== Problem ==
Look through the entries below and return all lines including the word "cdda".

= Beginning of Section =

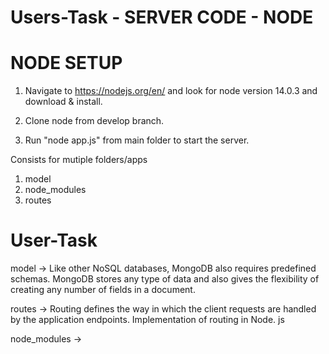 # Users-Task - SERVER CODE - NODE

# NODE SETUP

1. Navigate to  https://nodejs.org/en/ and look for node version 14.0.3 and download & install.

2. Clone node from develop branch.

3. Run "node app.js" from main folder to start the server.

Consists for mutiple folders/apps
1. model
2. node_modules
3. routes

# User-Task

model -> Like other NoSQL databases, MongoDB also requires predefined schemas. MongoDB stores any type of data and also gives the flexibility of creating any number of fields in a document.

routes -> Routing defines the way in which the client requests are handled by the application endpoints. Implementation of routing in Node. js

node_modules -> 

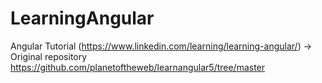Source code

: # LearningAngular

Angular Tutorial (https://www.linkedin.com/learning/learning-angular/) -> Original repository https://github.com/planetoftheweb/learnangular5/tree/master

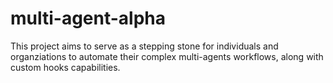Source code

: # multi-agent-alpha
This project aims to serve as a stepping stone for individuals and organziations to automate their complex multi-agents workflows, along with custom hooks capabilities.

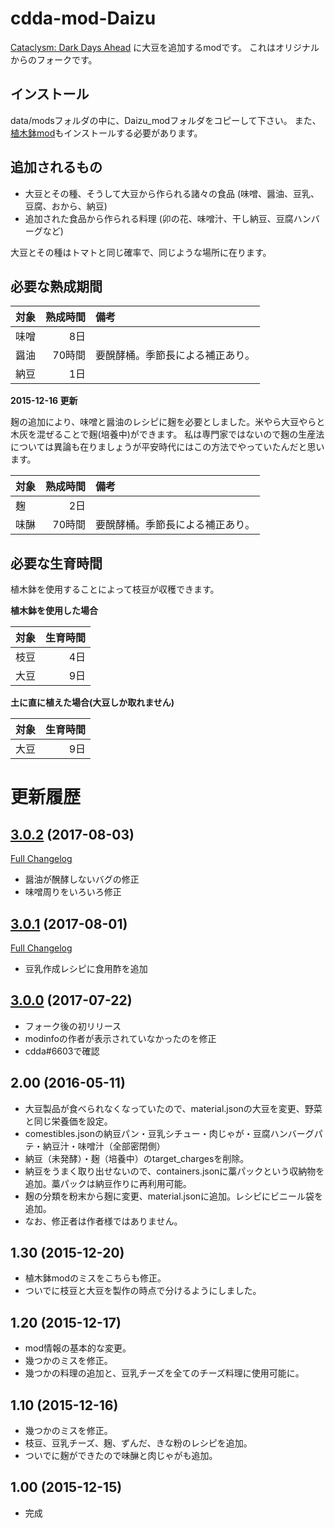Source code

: # cdda-mod-Daizu
[Cataclysm: Dark Days Ahead](http://www.cataclysmdda.com/) に大豆を追加するmodです。
これはオリジナルからのフォークです。

## インストール
data/modsフォルダの中に、Daizu_modフォルダをコピーして下さい。
また、[植木鉢mod](https://github.com/hirmiura/cdda-mod-Uekibati)もインストールする必要があります。

## 追加されるもの
- 大豆とその種、そうして大豆から作られる諸々の食品 (味噌、醤油、豆乳、豆腐、おから、納豆)
- 追加された食品から作られる料理 (卯の花、味噌汁、干し納豆、豆腐ハンバーグなど)

大豆とその種はトマトと同じ確率で、同じような場所に在ります。

## 必要な熟成期間

対象 | 熟成時間 | 備考
:----|---------:|:----
味噌 |      8日 |
醤油 |   70時間 | 要醗酵桶。季節長による補正あり。
納豆 |      1日 |


**2015-12-16 更新**

麹の追加により、味噌と醤油のレシピに麹を必要としました。米やら大豆やらと木灰を混ぜることで麹(培養中)ができます。
私は専門家ではないので麹の生産法については異論も在りましょうが平安時代にはこの方法でやっていたんだと思います。

対象 | 熟成時間 | 備考
:----|---------:|:----
麹   |      2日 |
味醂 |   70時間 | 要醗酵桶。季節長による補正あり。

## 必要な生育時間

植木鉢を使用することによって枝豆が収穫できます。

**植木鉢を使用した場合**

対象 | 生育時間
:----|--------:
枝豆 |      4日
大豆 |      9日

**土に直に植えた場合(大豆しか取れません)**

対象 | 生育時間
:----|--------:
大豆 |      9日


# 更新履歴

## [3.0.2](https://github.com/hirmiura/cdda-mod-Daizu/tree/3.0.2) (2017-08-03)
[Full Changelog](https://github.com/hirmiura/cdda-mod-Daizu/compare/3.0.1...3.0.2)

- 醤油が醗酵しないバグの修正
- 味噌周りをいろいろ修正

## [3.0.1](https://github.com/hirmiura/cdda-mod-Daizu/tree/3.0.1) (2017-08-01)
[Full Changelog](https://github.com/hirmiura/cdda-mod-Daizu/compare/3.0.0...3.0.1)

- 豆乳作成レシピに食用酢を追加

## [3.0.0](https://github.com/hirmiura/cdda-mod-Daizu/tree/3.0.0) (2017-07-22)

- フォーク後の初リリース
- modinfoの作者が表示されていなかったのを修正
- cdda#6603で確認

## 2.00 (2016-05-11)

- 大豆製品が食べられなくなっていたので、material.jsonの大豆を変更、野菜と同じ栄養価を設定。
- comestibles.jsonの納豆パン・豆乳シチュー・肉じゃが・豆腐ハンバーグパテ・納豆汁・味噌汁（全部密閉側）
- 納豆（未発酵）・麹（培養中）のtarget_chargesを削除。
- 納豆をうまく取り出せないので、containers.jsonに藁パックという収納物を追加。藁パックは納豆作りに再利用可能。
- 麹の分類を粉末から麹に変更、material.jsonに追加。レシピにビニール袋を追加。
- なお、修正者は作者様ではありません。

## 1.30 (2015-12-20)

- 植木鉢modのミスをこちらも修正。
- ついでに枝豆と大豆を製作の時点で分けるようにしました。

## 1.20 (2015-12-17)

- mod情報の基本的な変更。
- 幾つかのミスを修正。
- 幾つかの料理の追加と、豆乳チーズを全てのチーズ料理に使用可能に。

## 1.10 (2015-12-16)

- 幾つかのミスを修正。
- 枝豆、豆乳チーズ、麹、ずんだ、きな粉のレシピを追加。
- ついでに麹ができたので味醂と肉じゃがも追加。

## 1.00 (2015-12-15)
- 完成
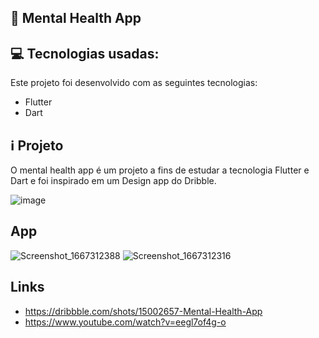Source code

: ## 📱 Mental Health App

## 💻 Tecnologias usadas:

Este projeto foi desenvolvido com as seguintes tecnologias:

- Flutter
- Dart

## ℹ️ Projeto
O mental health app é um projeto a fins de estudar a tecnologia Flutter e Dart e foi inspirado em um Design app do Dribble.


![image](https://user-images.githubusercontent.com/56551979/199258502-8a7690cb-d45e-49f8-9c29-9c454534c7f9.png)


## App

![Screenshot_1667312388](https://user-images.githubusercontent.com/56551979/199258977-4db11990-4353-4fb2-a2bd-9a529f5d7707.png)
![Screenshot_1667312316](https://user-images.githubusercontent.com/56551979/199258985-1789d9d5-57b9-4b4e-99fe-ebdb5eeb62d5.png)


## Links

- https://dribbble.com/shots/15002657-Mental-Health-App
- https://www.youtube.com/watch?v=eegl7of4g-o
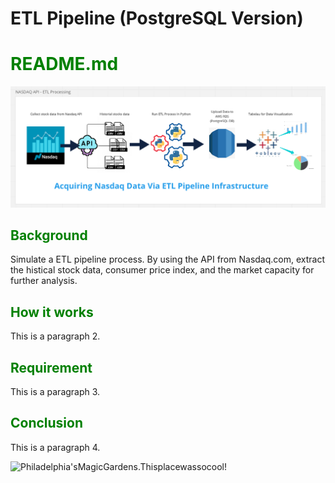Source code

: # ETL Pipeline (PostgreSQL Version)

<html>
<head></head>
<body data-gr-ext-installed="" data-new-gr-c-s-check-loaded="14.1087.0">
<h1><span style="color:#008000;">README.md</span></h1>
<img src="https://github.com/data-engineer-sk/dataWarehouse-PostgreSQL-1/blob/main/Nasdaq%20API%20-%20ETL%20Processing.png" ALIGN=”left” alt="ETL Processing via Nasdaq API" />
<h2><span style="color:#008000;">Background</span></h2>
<p>
 Simulate a ETL pipeline process.  By using the API from Nasdaq.com, extract the histical stock data, consumer price index, and the  market capacity for further analysis.
</p>
<h2><span style="color:#008000;">How it works</span></h2>
 <p>This is a paragraph 2.</p>
<h2><span style="color:#008000;">Requirement</span></h2>
 <p>This is a paragraph 3.</p>
<h2><span style="color:#008000;">Conclusion</span></h2>
 <p>This is a paragraph 4.</p>
</body>
</html>


![Philadelphia'sMagicGardens.Thisplacewassocool!](https://github.com/data-engineer-sk/dataWarehouse-PostgreSQL-1/blob/main/Nasdaq%20API%20-%20ETL%20Processing.png"Philadelphia'sMagicGardens")
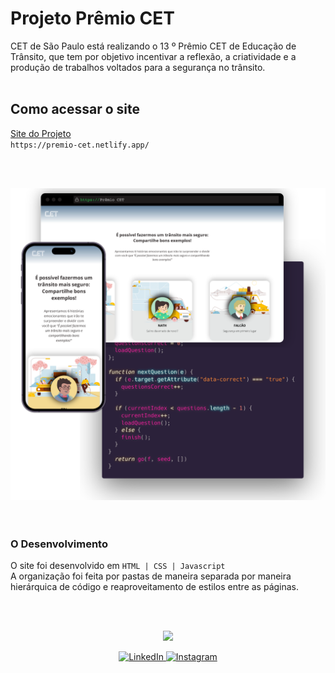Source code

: # Projeto Prêmio CET

CET de São Paulo está realizando o 13 º Prêmio CET de Educação de Trânsito, que tem por objetivo incentivar a reflexão, a criatividade e a produção de trabalhos voltados para a segurança no trânsito.
<br>
<br>

## Como acessar o site

[Site do Projeto](https://premio-cet.netlify.app/)
<br>
`https://premio-cet.netlify.app/ `

<br><br>

<div  align="center">
  <img src="https://github.com/fernandadegolin/cet_edital/blob/master/src/assets/icon/Premio-CET.png" />
</div>
<br><br>

### O Desenvolvimento

O site foi desenvolvido em `HTML | CSS | Javascript` <br> A organização foi feita por pastas de maneira separada por maneira hierárquica de código e reaproveitamento de estilos entre as páginas.

<br><br>

<div  align="center">
  <img margin-top:"20px" width="80" src="https://ik.imagekit.io/fernandadegolin/fe_ubZ9V1aBl.png" />

<p align="center">
  
<!-- LinkedIn -->
  <a href="https://www.linkedin.com/in/fernandadegolin/">
    <img alt="LinkedIn" src="https://img.shields.io/twitter/url?label=&logo=linkedin&logoColor=white&style=for-the-badge&url=https%3A%2F%2Fwww.linkedin.com%2Fin%2Ffernandadegolin%2F">
  </a>

  <!-- Instagram -->
  <a href="https://www.instagram.com/fernandadegolin/">
    <img alt="Instagram" src="https://img.shields.io/twitter/url?label=&logo=instagram&logoColor=white&style=for-the-badge&url=https%3A%2F%2Fwww.instagram.com%2Ffernandadegolin%2F">
  </a>
  </p>
</div>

= End of Section =

== Problem solution ==
: # cdda-mod-Daizu
また、[植木鉢mod](https://github.com/hirmiura/cdda-mod-Uekibati)もインストールする必要があります。
## [3.0.2](https://github.com/hirmiura/cdda-mod-Daizu/tree/3.0.2) (2017-08-03)
[Full Changelog](https://github.com/hirmiura/cdda-mod-Daizu/compare/3.0.1...3.0.2)
## [3.0.1](https://github.com/hirmiura/cdda-mod-Daizu/tree/3.0.1) (2017-08-01)
[Full Changelog](https://github.com/hirmiura/cdda-mod-Daizu/compare/3.0.0...3.0.1)
## [3.0.0](https://github.com/hirmiura/cdda-mod-Daizu/tree/3.0.0) (2017-07-22)
- cdda#6603で確認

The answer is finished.